Girolamo Comi, amato maestro di vita e cultura, di Dino Levante

Il futuro comincia al liceo. Cos’è stato per il giovane Donato Valli, quando frequentava la I C del Palmieri a Lecce. Quell’anno scolastico 1946-1947 era risultato il primo, con 10 in italiano, 10 in latino, 10 in greco e soltanto 7 in matematica (mai piaciuta). Sulla pagina locale della “Gazzetta del Mezzogiorno” il cronista gli aveva dedicato un bell’articolo. L’Italia, appena uscita dalla guerra, aveva bisogno di giovani speranze, e un allievo di successo poteva far piacere e riaccendere la fiammella della rinascita nella ricostruzione. Quella nota suscitò la curiosità del barone Girolamo Comi che, nella sua Lucugnano, riceveva ogni giorno il giornale. Mandò il suo autista a Tricase e il giorno dopo il bravo Valli era a Palazzo Comi. Da allora non si sono mai lasciati più e soltanto la morte ha troncato, come una lama rovente nel ghiaccio, un’amicizia che fu anche collaborazione professionale in ambito letterario.

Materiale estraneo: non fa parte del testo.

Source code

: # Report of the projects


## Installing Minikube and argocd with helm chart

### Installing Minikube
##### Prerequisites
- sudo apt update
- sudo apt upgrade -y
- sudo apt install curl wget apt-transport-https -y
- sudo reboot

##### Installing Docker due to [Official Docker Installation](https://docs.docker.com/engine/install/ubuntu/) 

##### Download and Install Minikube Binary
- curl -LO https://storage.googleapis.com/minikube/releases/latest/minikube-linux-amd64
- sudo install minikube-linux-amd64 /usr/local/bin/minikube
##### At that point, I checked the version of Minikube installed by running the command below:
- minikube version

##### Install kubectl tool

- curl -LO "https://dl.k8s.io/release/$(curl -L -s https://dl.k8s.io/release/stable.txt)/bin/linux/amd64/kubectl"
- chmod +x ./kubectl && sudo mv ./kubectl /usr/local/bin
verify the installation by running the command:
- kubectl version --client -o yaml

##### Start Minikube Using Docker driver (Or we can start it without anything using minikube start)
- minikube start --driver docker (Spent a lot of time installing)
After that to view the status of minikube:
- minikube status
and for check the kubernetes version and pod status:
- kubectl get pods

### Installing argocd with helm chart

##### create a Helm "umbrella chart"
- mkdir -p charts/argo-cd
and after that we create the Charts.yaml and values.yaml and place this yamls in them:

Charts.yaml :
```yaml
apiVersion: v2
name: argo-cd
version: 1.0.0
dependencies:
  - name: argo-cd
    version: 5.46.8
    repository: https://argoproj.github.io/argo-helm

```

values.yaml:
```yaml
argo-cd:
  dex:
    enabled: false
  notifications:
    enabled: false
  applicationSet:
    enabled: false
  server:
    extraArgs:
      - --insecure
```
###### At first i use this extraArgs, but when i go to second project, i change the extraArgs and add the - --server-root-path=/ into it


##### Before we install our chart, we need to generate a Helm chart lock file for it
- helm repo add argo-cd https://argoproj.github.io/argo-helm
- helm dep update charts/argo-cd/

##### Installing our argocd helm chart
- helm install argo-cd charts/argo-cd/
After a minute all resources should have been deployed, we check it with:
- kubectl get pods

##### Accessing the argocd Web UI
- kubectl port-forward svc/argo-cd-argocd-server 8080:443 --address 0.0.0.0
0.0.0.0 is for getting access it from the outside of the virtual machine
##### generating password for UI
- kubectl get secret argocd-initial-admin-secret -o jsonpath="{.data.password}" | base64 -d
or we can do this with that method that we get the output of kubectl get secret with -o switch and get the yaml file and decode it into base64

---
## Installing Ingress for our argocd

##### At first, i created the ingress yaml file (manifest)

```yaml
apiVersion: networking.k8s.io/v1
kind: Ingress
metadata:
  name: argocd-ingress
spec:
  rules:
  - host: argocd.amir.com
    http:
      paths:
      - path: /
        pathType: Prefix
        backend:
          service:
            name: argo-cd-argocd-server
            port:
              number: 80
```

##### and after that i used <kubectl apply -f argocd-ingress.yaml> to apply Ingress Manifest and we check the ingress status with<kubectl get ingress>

Di quegli anni vi è traccia ora nel volume Chiamami maestro. Vita e scrittura con Girolamo Comi che Valli, da discepolo, ha voluto dedicare alla sua grande guida. Un diario inedito trascritto tanto con amore quanto con stile filologico, nel quale sono rievocati gli anni d’intensa intesa e dai quali emerge chiara la figura del poeta e la storia di una generosa e lunga amicizia intellettuale. Perché questo libro e perché ora? “Le cadenze del tempo e dell’età – dice Valli – spingono a pensare al passato, a fare un bilancio della vita trascorsa. E l’esperienza irripetibile vissuta con Comi andava raccontata, scritta, trasformata in ricordo da non perdere.”
Come furono i primi tempi in casa Comi?
Il poeta aveva bisogno di un aiuto intimo, personale, di qualcuno che gli sbrigasse la corrispondenza, anche di scrivere a macchina; e io mi recavo a Lucugnano in bicicletta. Poi gli anni passarono e la nostra intesa, in un certo senso, divenne più professionale. Io studiavo a Bari e le sue letture mi avevano aperto un mondo del tutto nuovo, che non c’era nell’Università. Ricordo che lo stesso Mario Sansone, mio docente, si meravigliava della mia conoscenza delle correnti più d’avanguardia, come il simbolismo francese.
È abbastanza conosciuta l’opera di Comi?
Ancora solo a livelli alti, anche se le cose sono un po’ cambiate. Comi è un poeta non facile, classico puro, non scriveva poesie adattabili alle scuole, non è né Pascoli né Carducci. Fa parte del Novecento alto che ancora oggi non si studia a pieno oltre Montale, Ungaretti. Amava un canone poetico non propriamente italiano risentendo molto dei poeti maledetti francesi.
E oggi?
Si vive una vita grama, la poesia non ha più il fascino di un tempo. In Italia, dopo Luzi, c’è lo sperimentalismo che attende ancora una nuova forma di poesia.